Copy every line of the records below where the word "apply" occurs.
*** Supplied information
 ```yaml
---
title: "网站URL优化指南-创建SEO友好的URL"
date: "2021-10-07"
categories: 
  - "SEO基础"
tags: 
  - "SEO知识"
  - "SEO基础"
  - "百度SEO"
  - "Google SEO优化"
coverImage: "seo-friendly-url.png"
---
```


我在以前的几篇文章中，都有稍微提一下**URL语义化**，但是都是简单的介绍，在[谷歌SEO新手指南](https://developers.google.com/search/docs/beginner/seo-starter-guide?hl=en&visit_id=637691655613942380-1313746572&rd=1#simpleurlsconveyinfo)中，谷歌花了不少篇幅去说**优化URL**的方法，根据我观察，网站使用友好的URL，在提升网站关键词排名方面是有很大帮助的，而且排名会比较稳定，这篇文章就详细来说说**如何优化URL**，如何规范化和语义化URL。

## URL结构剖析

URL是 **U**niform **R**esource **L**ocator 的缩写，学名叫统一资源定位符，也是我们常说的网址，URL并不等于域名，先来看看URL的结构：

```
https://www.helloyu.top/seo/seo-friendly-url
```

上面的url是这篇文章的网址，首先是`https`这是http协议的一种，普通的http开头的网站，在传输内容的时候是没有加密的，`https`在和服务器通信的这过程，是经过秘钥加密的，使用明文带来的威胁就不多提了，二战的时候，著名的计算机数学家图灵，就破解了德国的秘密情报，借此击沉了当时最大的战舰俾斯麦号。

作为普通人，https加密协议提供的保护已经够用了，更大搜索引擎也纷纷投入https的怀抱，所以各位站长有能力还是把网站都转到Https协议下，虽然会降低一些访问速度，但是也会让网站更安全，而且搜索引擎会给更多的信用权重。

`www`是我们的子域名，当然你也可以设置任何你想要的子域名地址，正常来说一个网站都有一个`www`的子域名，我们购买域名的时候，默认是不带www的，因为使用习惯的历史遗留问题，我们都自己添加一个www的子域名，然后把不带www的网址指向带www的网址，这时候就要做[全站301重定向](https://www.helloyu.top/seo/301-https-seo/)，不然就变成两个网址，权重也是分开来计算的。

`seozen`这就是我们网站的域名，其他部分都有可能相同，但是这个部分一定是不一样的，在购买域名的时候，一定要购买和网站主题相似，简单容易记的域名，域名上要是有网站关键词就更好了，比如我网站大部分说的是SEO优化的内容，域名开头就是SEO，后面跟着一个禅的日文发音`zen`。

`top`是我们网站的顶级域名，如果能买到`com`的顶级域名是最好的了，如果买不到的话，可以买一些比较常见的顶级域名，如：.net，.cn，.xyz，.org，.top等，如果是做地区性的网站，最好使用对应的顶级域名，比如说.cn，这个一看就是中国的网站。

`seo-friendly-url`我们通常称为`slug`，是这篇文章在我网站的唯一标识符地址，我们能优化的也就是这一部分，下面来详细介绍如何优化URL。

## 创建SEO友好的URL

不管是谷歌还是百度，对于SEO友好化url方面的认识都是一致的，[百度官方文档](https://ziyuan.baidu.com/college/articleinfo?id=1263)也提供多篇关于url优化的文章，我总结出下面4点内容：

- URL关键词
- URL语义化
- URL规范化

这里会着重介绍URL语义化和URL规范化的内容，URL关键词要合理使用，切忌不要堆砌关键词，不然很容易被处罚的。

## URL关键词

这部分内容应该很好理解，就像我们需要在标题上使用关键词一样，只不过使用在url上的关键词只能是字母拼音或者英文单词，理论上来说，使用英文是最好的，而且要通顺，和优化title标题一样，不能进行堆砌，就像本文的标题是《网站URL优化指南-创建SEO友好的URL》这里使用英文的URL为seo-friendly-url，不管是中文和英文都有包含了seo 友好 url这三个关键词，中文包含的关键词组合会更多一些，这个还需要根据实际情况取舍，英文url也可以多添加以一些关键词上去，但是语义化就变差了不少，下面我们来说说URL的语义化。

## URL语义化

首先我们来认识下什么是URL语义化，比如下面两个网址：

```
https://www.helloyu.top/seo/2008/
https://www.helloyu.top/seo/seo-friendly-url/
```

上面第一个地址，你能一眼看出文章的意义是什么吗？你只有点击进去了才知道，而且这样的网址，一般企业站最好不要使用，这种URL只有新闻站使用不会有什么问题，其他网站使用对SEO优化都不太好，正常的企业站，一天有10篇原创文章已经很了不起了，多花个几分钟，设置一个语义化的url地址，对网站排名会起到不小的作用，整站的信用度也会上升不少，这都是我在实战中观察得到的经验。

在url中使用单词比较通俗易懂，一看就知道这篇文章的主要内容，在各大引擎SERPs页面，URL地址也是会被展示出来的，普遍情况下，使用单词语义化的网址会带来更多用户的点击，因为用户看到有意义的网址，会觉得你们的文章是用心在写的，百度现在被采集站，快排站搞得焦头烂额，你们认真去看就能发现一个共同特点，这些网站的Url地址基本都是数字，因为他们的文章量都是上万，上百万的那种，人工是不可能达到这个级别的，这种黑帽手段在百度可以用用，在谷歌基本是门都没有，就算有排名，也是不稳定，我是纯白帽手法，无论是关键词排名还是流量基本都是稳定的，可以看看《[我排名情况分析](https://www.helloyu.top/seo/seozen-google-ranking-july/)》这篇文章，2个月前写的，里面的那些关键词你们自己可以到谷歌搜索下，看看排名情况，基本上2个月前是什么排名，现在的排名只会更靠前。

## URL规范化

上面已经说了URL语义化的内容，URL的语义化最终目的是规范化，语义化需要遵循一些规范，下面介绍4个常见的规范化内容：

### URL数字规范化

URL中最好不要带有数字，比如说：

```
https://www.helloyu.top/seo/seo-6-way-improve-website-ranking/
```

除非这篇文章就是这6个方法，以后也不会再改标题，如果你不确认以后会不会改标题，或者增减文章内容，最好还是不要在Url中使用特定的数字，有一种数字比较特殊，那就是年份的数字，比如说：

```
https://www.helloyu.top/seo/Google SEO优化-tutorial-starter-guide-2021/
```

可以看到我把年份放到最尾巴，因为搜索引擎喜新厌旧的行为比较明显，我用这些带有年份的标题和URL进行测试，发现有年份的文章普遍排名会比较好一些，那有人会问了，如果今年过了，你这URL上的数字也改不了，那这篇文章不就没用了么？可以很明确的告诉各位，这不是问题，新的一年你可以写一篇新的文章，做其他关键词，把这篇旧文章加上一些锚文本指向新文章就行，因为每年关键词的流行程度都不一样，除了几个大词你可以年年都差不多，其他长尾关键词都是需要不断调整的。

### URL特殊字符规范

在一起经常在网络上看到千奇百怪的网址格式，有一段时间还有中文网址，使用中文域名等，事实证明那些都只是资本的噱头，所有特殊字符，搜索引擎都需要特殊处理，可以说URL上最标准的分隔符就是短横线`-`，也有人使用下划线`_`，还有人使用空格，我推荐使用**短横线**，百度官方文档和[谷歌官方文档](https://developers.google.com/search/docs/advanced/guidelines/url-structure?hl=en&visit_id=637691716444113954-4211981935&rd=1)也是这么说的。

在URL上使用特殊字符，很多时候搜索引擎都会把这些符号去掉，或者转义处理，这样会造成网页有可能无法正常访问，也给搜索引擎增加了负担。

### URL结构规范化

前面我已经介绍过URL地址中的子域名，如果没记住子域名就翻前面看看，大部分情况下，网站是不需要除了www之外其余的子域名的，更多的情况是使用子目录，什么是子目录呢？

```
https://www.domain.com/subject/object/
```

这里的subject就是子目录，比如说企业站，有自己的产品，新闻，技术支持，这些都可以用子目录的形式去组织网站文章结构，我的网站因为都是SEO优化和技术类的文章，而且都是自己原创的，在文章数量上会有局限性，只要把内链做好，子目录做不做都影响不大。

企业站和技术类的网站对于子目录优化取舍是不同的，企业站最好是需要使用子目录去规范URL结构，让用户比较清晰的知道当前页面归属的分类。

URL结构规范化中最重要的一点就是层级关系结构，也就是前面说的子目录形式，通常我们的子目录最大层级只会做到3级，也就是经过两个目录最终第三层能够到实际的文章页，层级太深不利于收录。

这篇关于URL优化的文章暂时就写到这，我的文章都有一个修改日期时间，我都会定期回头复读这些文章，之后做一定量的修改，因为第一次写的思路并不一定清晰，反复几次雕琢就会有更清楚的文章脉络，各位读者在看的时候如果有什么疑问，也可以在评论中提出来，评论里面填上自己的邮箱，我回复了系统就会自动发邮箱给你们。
******
*** Supplied information
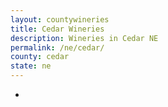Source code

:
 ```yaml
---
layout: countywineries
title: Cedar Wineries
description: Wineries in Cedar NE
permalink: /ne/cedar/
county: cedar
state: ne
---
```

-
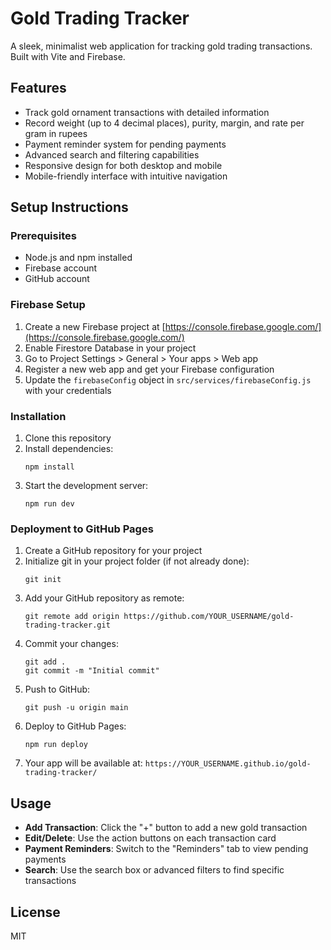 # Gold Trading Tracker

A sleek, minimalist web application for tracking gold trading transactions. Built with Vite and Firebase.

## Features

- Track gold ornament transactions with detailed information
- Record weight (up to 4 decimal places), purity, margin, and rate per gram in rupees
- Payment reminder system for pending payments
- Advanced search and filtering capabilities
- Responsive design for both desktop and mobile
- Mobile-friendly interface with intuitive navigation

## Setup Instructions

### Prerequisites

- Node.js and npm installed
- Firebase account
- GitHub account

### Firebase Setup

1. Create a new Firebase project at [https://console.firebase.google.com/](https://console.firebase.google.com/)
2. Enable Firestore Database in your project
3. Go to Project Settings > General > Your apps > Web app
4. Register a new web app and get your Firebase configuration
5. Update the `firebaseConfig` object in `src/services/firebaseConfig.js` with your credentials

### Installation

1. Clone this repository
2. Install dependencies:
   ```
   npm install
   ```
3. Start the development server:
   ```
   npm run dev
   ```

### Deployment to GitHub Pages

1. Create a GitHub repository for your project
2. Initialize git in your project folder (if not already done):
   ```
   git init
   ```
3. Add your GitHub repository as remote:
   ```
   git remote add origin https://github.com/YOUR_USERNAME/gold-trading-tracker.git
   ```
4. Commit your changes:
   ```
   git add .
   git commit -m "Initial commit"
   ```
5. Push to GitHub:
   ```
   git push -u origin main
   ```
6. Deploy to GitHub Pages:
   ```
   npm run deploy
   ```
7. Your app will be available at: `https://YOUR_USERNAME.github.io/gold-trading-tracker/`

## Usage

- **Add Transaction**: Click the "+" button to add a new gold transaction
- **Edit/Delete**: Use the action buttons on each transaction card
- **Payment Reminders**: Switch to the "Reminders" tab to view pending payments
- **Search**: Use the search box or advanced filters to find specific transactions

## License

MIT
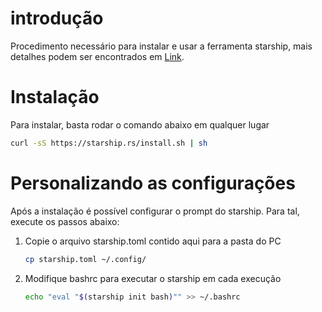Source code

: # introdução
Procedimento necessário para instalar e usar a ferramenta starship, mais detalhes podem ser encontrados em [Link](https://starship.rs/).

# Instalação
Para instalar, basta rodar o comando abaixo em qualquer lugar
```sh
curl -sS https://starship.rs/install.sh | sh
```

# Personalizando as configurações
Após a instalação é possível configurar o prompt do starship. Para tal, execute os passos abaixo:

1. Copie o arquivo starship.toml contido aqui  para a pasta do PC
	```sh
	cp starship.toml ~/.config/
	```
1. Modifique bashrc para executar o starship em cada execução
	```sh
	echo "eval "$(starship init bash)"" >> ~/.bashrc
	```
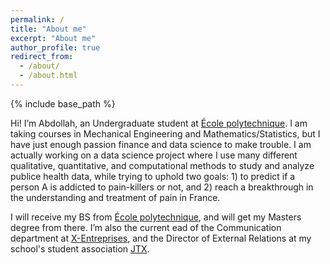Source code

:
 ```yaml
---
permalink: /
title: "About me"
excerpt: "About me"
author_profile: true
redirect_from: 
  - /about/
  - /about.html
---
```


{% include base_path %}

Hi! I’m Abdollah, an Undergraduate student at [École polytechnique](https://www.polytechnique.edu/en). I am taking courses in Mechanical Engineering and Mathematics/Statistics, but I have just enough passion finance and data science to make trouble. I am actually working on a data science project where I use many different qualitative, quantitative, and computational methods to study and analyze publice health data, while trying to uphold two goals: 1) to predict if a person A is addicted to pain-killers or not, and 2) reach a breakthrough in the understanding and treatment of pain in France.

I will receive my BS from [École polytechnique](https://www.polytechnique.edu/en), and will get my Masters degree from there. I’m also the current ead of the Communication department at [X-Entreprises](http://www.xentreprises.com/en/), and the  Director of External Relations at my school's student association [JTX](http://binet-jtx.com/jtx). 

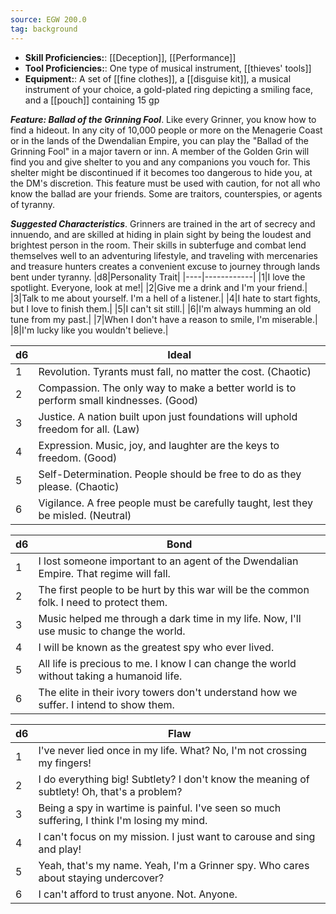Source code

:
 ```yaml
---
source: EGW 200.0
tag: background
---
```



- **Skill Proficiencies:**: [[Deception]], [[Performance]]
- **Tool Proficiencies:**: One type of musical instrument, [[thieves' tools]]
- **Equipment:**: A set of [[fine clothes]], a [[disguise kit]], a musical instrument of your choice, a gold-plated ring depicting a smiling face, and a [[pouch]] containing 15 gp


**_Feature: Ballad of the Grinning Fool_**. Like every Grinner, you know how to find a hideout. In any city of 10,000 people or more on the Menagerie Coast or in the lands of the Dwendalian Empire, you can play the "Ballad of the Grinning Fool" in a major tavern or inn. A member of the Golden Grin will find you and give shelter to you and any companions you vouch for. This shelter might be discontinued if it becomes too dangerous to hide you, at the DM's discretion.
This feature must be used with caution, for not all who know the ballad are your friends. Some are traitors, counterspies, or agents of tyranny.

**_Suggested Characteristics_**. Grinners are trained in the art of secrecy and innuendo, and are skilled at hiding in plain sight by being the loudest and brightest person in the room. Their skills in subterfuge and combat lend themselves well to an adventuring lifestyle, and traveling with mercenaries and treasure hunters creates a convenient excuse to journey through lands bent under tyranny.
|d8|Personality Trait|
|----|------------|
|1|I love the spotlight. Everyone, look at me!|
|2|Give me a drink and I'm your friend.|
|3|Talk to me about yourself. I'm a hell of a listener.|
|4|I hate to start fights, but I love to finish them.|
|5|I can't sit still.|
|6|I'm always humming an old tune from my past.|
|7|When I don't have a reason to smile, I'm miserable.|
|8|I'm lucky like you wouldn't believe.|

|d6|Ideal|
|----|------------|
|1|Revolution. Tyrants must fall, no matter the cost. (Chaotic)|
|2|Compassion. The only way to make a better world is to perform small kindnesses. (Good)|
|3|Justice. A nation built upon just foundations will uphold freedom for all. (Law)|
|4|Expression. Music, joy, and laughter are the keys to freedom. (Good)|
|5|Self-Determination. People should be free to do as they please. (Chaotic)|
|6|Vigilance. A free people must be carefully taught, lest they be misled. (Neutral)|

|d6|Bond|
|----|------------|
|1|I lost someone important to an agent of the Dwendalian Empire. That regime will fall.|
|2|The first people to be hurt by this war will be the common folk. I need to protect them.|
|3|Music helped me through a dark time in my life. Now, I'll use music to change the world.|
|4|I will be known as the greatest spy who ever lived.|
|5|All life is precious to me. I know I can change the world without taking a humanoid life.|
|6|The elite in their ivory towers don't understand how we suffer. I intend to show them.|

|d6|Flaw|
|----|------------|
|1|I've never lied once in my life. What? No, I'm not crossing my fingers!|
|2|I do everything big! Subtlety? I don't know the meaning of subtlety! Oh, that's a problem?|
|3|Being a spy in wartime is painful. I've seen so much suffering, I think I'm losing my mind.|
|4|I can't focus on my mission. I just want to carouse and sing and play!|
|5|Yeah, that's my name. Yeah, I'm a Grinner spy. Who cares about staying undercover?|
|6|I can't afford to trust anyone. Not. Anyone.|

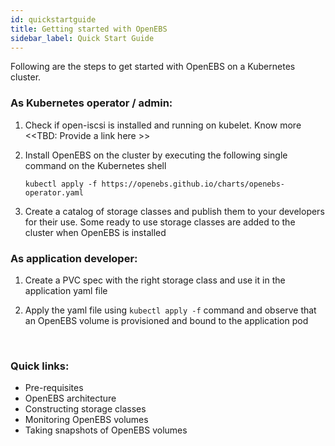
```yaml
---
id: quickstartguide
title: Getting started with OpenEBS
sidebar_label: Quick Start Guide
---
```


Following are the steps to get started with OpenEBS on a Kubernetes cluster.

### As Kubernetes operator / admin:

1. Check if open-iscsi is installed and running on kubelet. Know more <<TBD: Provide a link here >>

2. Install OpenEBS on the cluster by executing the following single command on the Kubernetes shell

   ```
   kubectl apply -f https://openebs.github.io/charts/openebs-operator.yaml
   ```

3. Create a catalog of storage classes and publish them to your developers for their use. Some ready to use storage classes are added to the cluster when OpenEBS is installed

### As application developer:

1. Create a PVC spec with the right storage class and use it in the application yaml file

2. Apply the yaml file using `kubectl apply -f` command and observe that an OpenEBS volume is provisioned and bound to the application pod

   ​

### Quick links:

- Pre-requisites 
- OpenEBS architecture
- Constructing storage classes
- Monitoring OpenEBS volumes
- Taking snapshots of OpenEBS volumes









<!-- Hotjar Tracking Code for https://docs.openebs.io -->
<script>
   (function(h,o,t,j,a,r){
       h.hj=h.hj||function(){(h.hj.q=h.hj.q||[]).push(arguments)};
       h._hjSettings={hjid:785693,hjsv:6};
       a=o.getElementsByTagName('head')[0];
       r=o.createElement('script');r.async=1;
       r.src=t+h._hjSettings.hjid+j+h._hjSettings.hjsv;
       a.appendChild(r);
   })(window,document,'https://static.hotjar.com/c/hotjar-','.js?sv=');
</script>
******
*** Supplied information
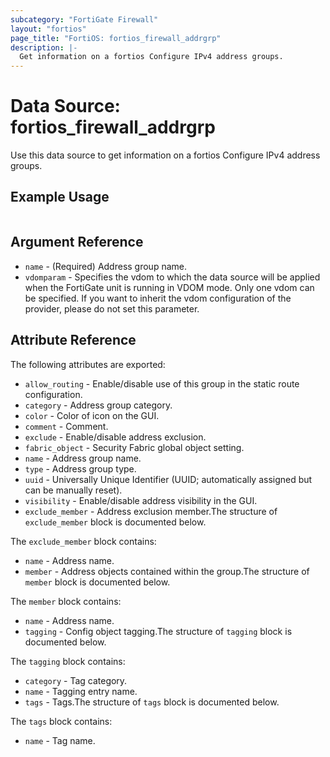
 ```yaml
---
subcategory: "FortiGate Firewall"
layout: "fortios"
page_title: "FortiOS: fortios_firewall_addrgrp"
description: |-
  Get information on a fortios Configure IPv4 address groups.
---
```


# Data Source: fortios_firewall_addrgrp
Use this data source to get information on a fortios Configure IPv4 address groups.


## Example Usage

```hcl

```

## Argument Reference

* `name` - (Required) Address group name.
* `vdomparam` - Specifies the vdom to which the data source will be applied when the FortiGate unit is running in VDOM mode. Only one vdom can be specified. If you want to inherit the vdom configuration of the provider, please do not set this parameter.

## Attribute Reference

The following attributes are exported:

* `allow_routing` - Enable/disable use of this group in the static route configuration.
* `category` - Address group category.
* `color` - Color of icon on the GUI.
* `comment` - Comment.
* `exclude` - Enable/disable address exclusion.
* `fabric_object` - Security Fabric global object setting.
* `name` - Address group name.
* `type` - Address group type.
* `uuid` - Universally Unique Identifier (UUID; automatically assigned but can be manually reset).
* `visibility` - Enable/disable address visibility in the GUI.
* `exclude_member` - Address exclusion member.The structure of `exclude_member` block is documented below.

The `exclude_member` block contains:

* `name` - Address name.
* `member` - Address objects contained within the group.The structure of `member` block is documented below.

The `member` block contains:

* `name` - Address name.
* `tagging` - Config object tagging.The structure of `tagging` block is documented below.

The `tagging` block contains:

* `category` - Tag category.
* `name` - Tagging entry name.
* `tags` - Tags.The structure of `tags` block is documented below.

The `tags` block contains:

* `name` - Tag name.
******
Result of this exercise
   kubectl apply -f https://openebs.github.io/charts/openebs-operator.yaml
2. Apply the yaml file using `kubectl apply -f` command and observe that an OpenEBS volume is provisioned and bound to the application pod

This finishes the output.